## REQUIREMENT
Answer with a number only, stating how many lines of the records hold the word "ApplicationAutoScaling".

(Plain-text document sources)
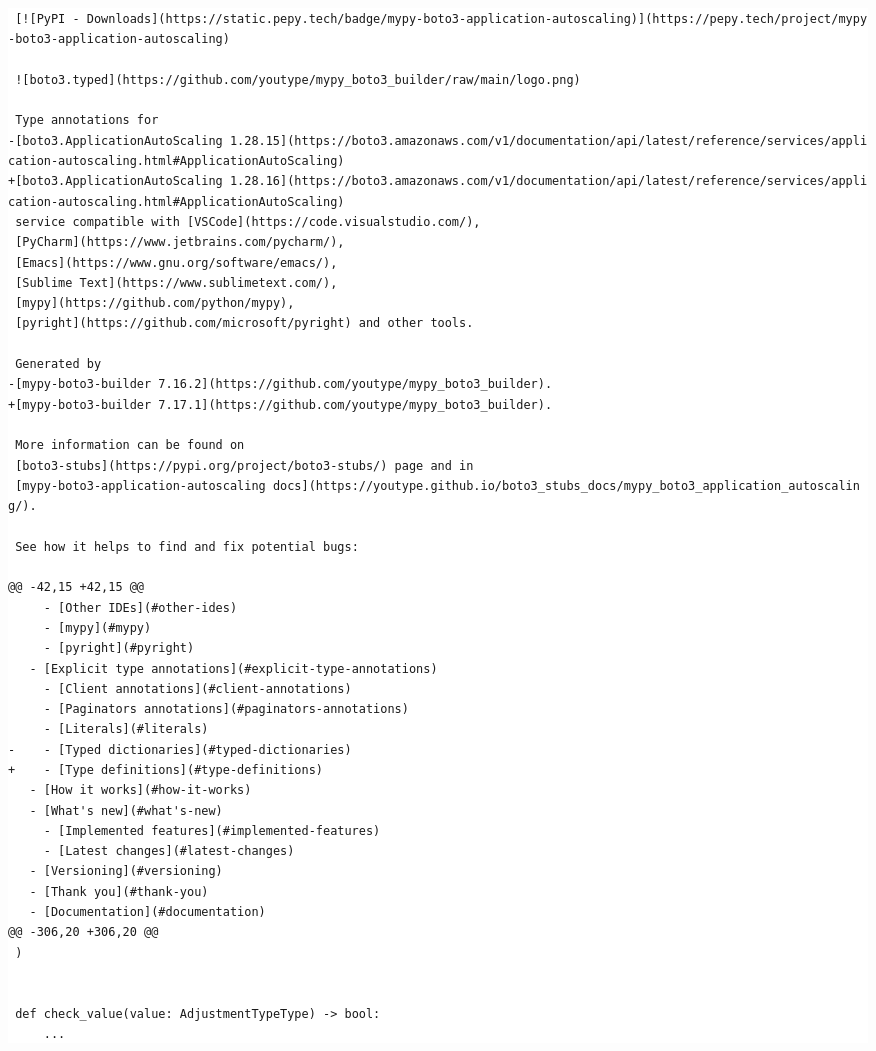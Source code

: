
 ```
 [![PyPI - Downloads](https://static.pepy.tech/badge/mypy-boto3-application-autoscaling)](https://pepy.tech/project/mypy-boto3-application-autoscaling)
 
 ![boto3.typed](https://github.com/youtype/mypy_boto3_builder/raw/main/logo.png)
 
 Type annotations for
-[boto3.ApplicationAutoScaling 1.28.15](https://boto3.amazonaws.com/v1/documentation/api/latest/reference/services/application-autoscaling.html#ApplicationAutoScaling)
+[boto3.ApplicationAutoScaling 1.28.16](https://boto3.amazonaws.com/v1/documentation/api/latest/reference/services/application-autoscaling.html#ApplicationAutoScaling)
 service compatible with [VSCode](https://code.visualstudio.com/),
 [PyCharm](https://www.jetbrains.com/pycharm/),
 [Emacs](https://www.gnu.org/software/emacs/),
 [Sublime Text](https://www.sublimetext.com/),
 [mypy](https://github.com/python/mypy),
 [pyright](https://github.com/microsoft/pyright) and other tools.
 
 Generated by
-[mypy-boto3-builder 7.16.2](https://github.com/youtype/mypy_boto3_builder).
+[mypy-boto3-builder 7.17.1](https://github.com/youtype/mypy_boto3_builder).
 
 More information can be found on
 [boto3-stubs](https://pypi.org/project/boto3-stubs/) page and in
 [mypy-boto3-application-autoscaling docs](https://youtype.github.io/boto3_stubs_docs/mypy_boto3_application_autoscaling/).
 
 See how it helps to find and fix potential bugs:
 
@@ -42,15 +42,15 @@
     - [Other IDEs](#other-ides)
     - [mypy](#mypy)
     - [pyright](#pyright)
   - [Explicit type annotations](#explicit-type-annotations)
     - [Client annotations](#client-annotations)
     - [Paginators annotations](#paginators-annotations)
     - [Literals](#literals)
-    - [Typed dictionaries](#typed-dictionaries)
+    - [Type definitions](#type-definitions)
   - [How it works](#how-it-works)
   - [What's new](#what's-new)
     - [Implemented features](#implemented-features)
     - [Latest changes](#latest-changes)
   - [Versioning](#versioning)
   - [Thank you](#thank-you)
   - [Documentation](#documentation)
@@ -306,20 +306,20 @@
 )
 
 
 def check_value(value: AdjustmentTypeType) -> bool:
     ...
 ```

## OUTPUT OF THE TASK
2